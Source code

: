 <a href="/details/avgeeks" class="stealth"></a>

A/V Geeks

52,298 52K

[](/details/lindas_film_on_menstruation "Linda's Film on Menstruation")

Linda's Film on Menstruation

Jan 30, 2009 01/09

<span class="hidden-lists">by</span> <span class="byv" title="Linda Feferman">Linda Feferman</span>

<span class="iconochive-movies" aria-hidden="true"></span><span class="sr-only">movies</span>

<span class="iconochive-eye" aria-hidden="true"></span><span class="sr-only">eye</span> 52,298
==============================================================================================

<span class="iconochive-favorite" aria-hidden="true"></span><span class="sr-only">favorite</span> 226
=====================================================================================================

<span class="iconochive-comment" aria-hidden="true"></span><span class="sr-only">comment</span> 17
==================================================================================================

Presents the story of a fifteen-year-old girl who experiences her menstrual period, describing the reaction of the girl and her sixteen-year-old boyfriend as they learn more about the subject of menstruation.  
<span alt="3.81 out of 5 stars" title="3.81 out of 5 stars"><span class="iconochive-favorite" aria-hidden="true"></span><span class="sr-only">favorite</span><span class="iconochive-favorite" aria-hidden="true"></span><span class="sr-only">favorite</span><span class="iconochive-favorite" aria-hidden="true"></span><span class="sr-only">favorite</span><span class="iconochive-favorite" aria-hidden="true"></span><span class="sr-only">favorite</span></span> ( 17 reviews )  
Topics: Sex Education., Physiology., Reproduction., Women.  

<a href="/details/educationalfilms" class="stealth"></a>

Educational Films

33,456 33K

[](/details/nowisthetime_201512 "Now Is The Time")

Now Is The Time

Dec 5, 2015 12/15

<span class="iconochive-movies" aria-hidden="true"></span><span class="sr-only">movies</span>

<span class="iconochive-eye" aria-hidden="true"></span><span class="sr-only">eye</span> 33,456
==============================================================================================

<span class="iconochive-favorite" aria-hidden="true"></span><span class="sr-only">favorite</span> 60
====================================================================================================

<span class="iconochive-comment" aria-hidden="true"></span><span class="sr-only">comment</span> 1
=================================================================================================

------------------------------

Task prompt:
Scan the lines above, and whenever one holds the string "only", copy it.

Task output:
<span class="iconochive-movies" aria-hidden="true"></span><span class="sr-only">movies</span>
<span class="iconochive-eye" aria-hidden="true"></span><span class="sr-only">eye</span> 52,298
<span class="iconochive-favorite" aria-hidden="true"></span><span class="sr-only">favorite</span> 226
<span class="iconochive-comment" aria-hidden="true"></span><span class="sr-only">comment</span> 17
<span alt="3.81 out of 5 stars" title="3.81 out of 5 stars"><span class="iconochive-favorite" aria-hidden="true"></span><span class="sr-only">favorite</span><span class="iconochive-favorite" aria-hidden="true"></span><span class="sr-only">favorite</span><span class="iconochive-favorite" aria-hidden="true"></span><span class="sr-only">favorite</span><span class="iconochive-favorite" aria-hidden="true"></span><span class="sr-only">favorite</span></span> ( 17 reviews )  
<span class="iconochive-movies" aria-hidden="true"></span><span class="sr-only">movies</span>
<span class="iconochive-eye" aria-hidden="true"></span><span class="sr-only">eye</span> 33,456
<span class="iconochive-favorite" aria-hidden="true"></span><span class="sr-only">favorite</span> 60
<span class="iconochive-comment" aria-hidden="true"></span><span class="sr-only">comment</span> 1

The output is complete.